Data for review:
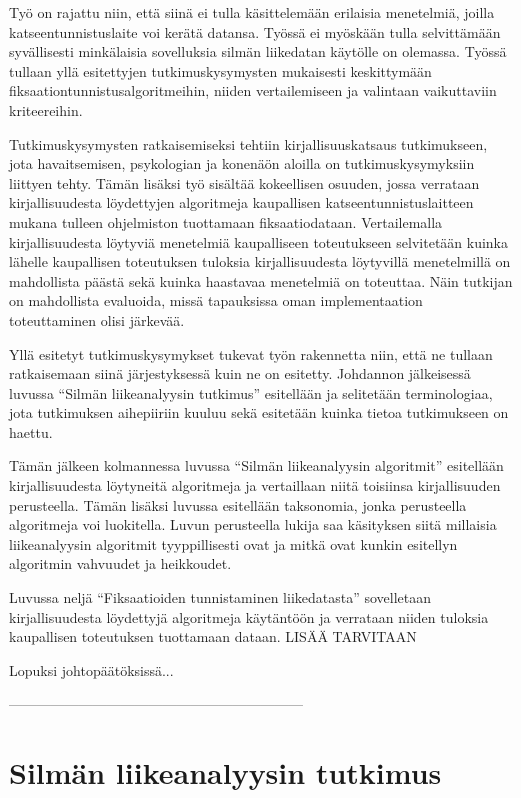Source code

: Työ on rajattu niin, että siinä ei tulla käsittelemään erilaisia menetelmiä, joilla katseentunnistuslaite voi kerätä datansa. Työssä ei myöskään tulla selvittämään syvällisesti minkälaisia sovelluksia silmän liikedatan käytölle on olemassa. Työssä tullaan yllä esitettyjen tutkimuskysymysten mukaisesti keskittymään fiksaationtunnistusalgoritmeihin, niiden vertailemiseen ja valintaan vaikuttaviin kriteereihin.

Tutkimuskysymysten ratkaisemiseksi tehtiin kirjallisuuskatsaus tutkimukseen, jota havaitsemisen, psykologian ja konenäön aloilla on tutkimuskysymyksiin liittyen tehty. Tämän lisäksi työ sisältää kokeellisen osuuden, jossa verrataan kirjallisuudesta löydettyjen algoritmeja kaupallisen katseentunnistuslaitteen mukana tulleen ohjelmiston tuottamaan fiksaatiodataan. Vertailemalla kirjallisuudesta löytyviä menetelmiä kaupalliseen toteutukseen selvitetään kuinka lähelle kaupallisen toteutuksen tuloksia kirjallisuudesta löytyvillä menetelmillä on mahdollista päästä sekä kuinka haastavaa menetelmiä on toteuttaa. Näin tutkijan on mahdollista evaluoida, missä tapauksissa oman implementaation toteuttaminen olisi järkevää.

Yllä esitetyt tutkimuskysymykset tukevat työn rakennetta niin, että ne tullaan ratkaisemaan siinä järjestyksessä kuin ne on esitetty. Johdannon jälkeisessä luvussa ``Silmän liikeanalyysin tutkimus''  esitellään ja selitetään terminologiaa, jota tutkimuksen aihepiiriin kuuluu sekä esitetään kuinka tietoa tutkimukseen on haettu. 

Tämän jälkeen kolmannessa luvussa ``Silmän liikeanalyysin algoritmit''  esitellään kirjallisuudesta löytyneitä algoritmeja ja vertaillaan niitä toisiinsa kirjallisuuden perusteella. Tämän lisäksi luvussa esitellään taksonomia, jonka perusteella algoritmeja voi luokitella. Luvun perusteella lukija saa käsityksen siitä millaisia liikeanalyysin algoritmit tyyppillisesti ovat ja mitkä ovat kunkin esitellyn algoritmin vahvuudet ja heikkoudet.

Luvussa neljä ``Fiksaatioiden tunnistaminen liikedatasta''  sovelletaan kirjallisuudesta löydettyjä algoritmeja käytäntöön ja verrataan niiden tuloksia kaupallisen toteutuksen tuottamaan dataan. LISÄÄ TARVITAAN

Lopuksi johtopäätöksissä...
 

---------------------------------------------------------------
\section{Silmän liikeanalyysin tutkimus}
* * *
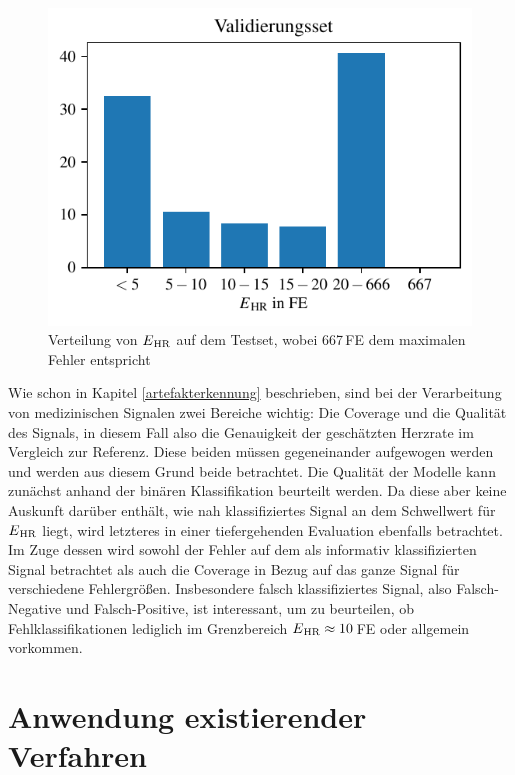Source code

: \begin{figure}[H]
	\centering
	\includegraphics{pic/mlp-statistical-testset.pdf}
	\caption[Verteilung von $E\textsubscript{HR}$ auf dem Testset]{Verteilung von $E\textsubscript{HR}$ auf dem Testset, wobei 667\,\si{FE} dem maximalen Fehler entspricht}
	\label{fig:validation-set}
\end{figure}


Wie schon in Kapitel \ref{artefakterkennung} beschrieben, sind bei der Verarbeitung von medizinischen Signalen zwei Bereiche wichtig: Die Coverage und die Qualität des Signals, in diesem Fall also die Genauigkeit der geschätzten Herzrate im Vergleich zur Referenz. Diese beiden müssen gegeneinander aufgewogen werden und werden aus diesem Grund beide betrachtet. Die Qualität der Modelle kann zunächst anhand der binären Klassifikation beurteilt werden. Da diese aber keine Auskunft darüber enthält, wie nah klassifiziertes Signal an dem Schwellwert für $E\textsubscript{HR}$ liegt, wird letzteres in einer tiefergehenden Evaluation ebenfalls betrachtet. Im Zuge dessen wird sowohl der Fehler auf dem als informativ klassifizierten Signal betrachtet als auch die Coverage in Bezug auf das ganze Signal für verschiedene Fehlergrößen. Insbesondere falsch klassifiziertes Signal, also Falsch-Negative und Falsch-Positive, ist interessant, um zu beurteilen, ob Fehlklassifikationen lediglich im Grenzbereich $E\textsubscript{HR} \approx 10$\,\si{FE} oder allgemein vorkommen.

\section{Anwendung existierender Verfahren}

What the task asks: All lines of the listing that contain the word "section" should be copied out.

Response area:
\section{Silmän liikeanalyysin tutkimus}
\section{Anwendung existierender Verfahren}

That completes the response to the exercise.